Top of Information

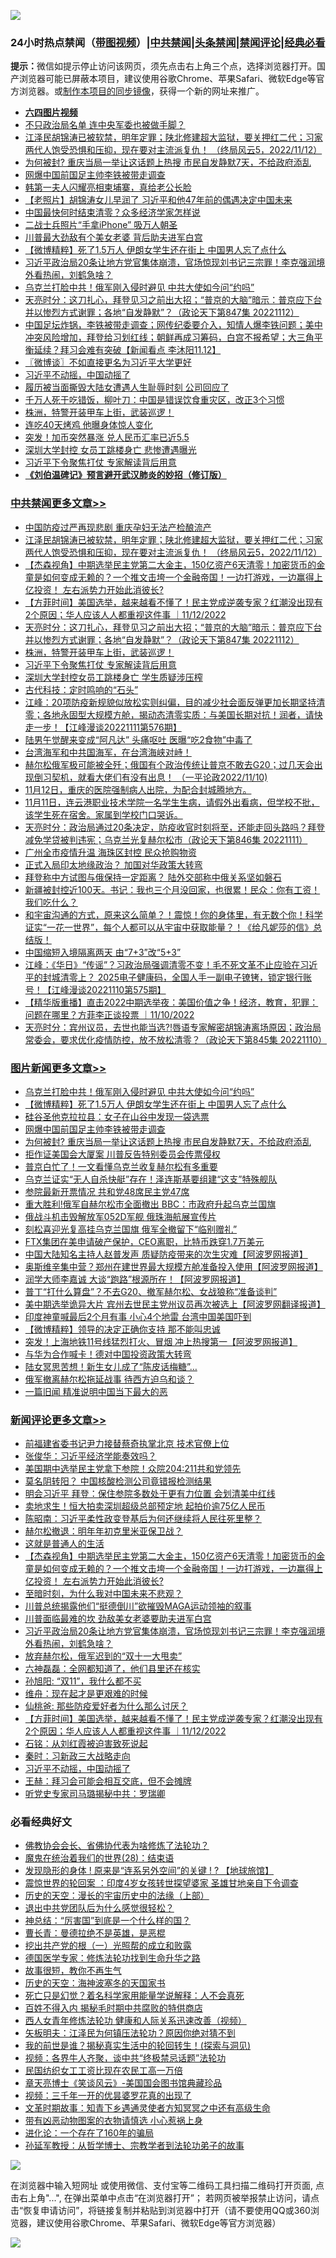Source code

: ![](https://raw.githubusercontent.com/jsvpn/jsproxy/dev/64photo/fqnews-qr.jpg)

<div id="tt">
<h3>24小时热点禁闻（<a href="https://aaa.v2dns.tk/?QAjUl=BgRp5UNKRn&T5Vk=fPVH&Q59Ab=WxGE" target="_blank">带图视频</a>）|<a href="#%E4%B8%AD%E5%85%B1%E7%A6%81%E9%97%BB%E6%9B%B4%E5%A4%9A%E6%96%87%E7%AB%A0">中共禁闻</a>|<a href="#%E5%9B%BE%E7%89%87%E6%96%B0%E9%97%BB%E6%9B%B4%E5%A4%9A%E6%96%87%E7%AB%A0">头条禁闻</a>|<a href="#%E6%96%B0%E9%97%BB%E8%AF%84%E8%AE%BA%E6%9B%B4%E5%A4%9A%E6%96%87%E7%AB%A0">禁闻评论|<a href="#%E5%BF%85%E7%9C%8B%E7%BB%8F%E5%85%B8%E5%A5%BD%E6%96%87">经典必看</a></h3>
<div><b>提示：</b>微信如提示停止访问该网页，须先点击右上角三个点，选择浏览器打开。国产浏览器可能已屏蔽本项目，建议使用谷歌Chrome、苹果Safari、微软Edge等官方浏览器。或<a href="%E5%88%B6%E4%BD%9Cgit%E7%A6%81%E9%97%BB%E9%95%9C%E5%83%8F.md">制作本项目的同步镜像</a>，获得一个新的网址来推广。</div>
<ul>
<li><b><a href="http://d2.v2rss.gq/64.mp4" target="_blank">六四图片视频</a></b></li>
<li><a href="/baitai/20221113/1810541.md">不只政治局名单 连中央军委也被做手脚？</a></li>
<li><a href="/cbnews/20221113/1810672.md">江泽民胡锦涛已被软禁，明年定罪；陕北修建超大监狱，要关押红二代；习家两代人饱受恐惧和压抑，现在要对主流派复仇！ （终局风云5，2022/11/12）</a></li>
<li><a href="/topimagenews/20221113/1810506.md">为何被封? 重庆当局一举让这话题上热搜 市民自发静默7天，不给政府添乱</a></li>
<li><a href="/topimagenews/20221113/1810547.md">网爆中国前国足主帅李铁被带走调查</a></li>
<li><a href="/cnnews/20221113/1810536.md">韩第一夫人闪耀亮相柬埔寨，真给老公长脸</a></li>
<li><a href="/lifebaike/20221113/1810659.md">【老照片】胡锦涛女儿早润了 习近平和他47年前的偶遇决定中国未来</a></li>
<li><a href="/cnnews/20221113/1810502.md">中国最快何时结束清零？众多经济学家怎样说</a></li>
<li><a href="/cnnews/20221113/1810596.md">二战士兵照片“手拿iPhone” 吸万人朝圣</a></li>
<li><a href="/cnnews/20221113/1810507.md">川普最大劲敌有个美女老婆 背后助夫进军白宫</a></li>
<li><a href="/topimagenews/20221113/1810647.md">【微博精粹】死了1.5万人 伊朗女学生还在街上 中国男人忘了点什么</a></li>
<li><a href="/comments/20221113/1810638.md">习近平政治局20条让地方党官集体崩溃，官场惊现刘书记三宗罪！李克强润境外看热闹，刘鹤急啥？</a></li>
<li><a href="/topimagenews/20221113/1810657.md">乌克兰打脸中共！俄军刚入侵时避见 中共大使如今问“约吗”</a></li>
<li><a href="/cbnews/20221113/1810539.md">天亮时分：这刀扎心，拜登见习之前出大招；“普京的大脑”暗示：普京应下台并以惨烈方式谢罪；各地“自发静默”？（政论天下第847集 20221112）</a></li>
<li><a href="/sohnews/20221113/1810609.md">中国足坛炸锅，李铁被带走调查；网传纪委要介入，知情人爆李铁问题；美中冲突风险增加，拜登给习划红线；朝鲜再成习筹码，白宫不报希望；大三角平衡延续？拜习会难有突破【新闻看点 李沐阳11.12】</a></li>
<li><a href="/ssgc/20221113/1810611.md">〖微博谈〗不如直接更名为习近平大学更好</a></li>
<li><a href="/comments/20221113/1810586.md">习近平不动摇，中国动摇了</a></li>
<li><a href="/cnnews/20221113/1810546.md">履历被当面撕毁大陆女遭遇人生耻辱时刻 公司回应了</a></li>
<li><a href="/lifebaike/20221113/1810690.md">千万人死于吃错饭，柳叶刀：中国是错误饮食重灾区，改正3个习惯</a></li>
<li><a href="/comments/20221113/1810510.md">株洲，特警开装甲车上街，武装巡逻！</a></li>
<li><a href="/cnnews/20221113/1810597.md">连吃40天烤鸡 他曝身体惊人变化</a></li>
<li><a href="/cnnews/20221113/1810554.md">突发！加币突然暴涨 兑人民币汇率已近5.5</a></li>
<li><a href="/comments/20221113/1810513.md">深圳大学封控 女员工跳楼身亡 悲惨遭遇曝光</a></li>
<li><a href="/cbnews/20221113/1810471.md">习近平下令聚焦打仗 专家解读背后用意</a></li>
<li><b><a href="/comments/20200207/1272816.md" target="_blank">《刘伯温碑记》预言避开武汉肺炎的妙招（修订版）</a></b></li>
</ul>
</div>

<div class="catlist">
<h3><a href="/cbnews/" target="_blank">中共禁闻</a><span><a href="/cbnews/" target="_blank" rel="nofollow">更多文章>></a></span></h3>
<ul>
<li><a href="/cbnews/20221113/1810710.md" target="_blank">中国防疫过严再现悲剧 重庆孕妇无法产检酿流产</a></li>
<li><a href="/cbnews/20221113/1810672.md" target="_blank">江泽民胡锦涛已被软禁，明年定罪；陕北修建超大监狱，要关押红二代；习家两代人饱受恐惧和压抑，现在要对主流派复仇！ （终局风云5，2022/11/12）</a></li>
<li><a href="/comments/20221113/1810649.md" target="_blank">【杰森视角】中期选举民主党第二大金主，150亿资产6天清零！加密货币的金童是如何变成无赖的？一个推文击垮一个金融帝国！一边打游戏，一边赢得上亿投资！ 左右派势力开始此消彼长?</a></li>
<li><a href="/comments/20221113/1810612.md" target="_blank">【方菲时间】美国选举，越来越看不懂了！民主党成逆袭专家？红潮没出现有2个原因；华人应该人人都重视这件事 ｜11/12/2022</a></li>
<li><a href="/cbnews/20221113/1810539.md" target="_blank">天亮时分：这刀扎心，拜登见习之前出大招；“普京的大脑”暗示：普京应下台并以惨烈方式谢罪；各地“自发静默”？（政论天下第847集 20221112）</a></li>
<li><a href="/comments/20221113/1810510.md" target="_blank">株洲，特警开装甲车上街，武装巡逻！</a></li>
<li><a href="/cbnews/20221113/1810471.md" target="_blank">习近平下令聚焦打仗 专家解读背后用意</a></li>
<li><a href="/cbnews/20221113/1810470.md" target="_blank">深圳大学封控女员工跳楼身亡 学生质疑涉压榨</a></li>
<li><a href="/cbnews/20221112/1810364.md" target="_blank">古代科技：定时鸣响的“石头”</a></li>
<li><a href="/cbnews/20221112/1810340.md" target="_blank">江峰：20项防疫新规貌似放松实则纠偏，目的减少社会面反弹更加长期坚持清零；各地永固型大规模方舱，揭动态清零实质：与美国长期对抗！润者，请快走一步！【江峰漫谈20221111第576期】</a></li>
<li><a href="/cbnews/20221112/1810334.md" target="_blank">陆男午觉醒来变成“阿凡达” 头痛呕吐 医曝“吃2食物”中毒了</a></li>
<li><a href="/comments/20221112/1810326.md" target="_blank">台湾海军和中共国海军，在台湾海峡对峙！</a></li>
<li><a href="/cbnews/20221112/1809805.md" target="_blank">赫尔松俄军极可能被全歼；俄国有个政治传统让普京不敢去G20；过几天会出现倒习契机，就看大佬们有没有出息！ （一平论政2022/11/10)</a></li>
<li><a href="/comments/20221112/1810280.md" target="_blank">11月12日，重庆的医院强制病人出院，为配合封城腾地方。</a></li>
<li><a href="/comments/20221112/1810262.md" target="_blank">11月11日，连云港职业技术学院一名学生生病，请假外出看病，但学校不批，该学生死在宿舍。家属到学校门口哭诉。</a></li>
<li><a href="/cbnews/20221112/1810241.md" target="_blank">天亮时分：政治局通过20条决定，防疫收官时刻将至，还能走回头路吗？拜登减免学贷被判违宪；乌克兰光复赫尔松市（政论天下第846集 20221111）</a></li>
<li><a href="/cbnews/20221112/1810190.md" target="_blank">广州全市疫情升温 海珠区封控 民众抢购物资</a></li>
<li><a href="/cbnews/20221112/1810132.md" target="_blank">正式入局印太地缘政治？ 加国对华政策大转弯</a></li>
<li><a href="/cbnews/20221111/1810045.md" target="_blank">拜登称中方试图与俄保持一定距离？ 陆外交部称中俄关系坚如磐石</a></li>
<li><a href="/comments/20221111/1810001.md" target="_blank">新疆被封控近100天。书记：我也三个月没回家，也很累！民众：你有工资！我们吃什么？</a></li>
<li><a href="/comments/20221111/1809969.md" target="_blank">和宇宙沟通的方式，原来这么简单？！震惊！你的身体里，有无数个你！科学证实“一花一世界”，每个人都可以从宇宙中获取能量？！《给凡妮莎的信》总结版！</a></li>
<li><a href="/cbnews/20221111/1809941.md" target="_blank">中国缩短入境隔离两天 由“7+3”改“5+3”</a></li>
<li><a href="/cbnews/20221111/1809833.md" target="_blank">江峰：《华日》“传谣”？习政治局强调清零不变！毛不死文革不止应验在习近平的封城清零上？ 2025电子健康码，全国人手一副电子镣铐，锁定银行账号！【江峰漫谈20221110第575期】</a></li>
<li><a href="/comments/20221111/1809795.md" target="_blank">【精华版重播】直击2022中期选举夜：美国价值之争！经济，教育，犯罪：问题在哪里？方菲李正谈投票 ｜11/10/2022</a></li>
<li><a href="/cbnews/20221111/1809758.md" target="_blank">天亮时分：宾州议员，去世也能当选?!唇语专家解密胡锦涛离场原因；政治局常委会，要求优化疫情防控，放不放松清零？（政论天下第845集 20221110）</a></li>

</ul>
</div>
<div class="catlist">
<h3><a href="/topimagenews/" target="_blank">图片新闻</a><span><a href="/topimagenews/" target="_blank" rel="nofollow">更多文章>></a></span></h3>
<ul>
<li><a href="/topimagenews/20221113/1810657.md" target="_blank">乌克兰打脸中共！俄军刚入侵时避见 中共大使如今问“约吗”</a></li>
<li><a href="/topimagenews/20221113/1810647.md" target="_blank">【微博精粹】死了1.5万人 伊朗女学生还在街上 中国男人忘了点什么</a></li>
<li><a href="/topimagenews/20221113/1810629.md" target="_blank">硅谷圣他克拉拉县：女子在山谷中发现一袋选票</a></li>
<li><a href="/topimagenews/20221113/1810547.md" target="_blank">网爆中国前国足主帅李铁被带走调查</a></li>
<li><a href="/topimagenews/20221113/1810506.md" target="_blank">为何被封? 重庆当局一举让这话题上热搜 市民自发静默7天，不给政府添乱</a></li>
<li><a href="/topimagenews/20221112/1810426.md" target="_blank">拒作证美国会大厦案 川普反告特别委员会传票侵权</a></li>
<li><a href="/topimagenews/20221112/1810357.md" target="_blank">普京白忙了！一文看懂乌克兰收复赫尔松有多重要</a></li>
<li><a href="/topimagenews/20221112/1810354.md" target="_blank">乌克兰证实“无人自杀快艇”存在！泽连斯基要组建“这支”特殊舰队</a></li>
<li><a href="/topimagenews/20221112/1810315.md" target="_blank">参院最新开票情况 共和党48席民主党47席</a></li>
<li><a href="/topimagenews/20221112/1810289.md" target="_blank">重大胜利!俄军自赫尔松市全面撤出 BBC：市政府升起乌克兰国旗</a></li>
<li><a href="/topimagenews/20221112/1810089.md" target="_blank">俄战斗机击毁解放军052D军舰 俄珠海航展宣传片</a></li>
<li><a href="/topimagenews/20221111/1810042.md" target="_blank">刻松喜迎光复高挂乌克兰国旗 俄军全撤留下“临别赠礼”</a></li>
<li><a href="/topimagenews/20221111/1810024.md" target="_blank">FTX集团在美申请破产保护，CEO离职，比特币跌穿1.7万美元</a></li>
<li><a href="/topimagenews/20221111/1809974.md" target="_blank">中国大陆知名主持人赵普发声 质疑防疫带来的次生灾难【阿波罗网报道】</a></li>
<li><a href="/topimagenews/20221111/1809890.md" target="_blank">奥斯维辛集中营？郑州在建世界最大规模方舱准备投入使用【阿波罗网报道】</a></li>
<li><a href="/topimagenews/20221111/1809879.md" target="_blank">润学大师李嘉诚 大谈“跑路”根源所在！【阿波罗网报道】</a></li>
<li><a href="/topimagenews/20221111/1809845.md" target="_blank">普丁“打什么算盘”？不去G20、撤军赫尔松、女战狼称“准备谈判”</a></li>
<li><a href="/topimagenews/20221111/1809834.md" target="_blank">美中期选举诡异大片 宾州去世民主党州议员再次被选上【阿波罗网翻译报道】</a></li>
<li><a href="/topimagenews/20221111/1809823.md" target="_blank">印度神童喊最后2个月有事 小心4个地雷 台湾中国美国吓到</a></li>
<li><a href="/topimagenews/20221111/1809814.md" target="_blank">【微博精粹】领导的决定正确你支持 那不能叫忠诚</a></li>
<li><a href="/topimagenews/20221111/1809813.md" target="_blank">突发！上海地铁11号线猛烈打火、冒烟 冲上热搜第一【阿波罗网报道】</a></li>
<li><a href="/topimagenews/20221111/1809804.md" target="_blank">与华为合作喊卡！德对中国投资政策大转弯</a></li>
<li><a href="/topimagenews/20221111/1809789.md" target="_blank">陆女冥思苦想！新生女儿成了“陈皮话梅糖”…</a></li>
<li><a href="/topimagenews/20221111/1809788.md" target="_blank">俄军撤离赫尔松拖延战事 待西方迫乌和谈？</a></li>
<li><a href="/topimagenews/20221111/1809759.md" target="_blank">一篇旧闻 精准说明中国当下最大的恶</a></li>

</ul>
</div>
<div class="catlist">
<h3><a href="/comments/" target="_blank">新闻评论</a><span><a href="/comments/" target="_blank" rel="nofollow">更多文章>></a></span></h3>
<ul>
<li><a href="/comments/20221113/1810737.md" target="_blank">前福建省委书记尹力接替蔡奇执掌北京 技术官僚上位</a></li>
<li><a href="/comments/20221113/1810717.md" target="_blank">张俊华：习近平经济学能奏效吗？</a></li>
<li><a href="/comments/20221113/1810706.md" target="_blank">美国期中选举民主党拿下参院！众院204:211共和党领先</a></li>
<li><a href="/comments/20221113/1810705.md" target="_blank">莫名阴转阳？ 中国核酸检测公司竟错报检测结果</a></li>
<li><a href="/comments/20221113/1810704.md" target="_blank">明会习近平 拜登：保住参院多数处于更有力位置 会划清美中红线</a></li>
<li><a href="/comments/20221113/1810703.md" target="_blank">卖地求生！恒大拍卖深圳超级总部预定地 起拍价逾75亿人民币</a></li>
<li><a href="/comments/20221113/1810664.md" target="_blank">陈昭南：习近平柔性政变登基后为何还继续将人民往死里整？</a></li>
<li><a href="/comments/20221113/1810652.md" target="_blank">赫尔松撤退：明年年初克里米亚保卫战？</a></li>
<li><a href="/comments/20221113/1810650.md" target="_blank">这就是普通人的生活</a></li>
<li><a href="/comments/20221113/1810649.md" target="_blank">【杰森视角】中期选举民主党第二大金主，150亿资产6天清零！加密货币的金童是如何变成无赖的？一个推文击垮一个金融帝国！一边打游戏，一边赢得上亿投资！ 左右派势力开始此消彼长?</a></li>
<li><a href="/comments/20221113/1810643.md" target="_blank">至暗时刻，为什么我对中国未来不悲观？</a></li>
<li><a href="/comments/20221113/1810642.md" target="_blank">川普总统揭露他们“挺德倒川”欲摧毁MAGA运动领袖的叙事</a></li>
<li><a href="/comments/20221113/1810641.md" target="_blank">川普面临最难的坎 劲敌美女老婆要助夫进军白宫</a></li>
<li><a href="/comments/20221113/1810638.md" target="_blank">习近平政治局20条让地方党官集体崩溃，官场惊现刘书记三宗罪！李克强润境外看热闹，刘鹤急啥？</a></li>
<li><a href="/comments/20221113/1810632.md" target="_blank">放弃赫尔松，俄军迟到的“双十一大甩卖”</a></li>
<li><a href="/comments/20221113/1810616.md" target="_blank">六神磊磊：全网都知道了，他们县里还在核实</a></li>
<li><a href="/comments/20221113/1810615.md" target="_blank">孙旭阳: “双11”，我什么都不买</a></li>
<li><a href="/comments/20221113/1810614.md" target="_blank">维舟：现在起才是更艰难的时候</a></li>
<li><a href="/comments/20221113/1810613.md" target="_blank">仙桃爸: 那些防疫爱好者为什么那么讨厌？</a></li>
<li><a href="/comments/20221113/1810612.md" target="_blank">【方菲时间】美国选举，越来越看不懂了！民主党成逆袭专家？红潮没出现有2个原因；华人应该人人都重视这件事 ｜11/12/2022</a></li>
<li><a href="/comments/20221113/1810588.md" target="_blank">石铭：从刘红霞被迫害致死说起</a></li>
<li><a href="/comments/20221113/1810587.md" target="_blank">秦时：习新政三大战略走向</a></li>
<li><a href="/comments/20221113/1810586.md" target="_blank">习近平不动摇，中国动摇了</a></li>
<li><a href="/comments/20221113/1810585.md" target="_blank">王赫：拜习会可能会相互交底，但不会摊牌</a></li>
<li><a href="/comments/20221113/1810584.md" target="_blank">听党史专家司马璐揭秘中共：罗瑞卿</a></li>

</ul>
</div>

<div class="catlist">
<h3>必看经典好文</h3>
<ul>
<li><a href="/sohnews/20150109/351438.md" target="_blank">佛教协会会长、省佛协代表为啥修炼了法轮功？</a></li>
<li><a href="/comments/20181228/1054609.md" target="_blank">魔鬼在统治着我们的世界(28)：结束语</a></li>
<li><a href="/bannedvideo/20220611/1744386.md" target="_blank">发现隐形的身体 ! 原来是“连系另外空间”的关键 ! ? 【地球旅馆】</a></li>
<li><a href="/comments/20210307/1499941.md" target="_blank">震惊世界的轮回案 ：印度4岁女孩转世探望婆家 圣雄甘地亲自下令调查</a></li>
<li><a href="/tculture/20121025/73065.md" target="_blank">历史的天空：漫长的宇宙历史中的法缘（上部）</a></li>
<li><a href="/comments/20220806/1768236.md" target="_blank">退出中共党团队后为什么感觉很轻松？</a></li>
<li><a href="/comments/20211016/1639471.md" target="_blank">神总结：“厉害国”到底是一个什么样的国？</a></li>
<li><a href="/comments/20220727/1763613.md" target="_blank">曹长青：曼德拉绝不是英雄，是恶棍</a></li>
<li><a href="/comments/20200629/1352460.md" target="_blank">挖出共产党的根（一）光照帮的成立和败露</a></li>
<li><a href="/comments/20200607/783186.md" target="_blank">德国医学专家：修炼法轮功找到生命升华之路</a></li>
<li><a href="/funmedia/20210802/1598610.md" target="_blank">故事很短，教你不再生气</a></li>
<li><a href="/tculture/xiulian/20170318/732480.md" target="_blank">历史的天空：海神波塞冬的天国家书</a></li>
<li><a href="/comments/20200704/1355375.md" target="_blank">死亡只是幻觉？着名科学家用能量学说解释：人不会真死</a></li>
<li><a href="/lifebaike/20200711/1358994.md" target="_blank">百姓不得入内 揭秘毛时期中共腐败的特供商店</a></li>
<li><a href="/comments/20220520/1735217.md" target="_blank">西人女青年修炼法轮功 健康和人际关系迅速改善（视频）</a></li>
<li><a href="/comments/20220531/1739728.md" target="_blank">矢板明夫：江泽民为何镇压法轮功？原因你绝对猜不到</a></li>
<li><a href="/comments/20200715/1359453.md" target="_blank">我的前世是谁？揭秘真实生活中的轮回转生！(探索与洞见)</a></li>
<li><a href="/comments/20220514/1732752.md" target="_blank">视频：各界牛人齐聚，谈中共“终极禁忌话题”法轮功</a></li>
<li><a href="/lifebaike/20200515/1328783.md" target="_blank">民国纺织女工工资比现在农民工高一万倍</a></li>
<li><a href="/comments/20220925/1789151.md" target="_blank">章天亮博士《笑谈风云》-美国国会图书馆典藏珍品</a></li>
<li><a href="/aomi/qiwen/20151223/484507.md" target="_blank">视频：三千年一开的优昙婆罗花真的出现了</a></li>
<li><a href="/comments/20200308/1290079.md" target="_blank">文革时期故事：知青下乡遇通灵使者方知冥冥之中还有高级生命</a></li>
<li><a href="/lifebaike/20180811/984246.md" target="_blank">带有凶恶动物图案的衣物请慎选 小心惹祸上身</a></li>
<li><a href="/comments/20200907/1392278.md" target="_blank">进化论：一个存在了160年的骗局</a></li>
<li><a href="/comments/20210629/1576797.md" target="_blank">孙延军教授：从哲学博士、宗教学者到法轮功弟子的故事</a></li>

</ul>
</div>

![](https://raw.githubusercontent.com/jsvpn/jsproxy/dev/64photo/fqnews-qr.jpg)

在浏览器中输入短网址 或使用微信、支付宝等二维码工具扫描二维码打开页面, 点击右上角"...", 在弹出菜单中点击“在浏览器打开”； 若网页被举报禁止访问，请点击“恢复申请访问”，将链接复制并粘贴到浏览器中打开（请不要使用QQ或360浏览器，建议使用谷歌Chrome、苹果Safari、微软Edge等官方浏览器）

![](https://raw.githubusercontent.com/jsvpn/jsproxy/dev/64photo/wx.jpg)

Bottom of Information

▸ **What is being asked**: Among the entries, copy every line containing the word "特警开装甲车上街".

▸ **Your solution**:
<li><a href="/comments/20221113/1810510.md">株洲，特警开装甲车上街，武装巡逻！</a></li>
<li><a href="/comments/20221113/1810510.md" target="_blank">株洲，特警开装甲车上街，武装巡逻！</a></li>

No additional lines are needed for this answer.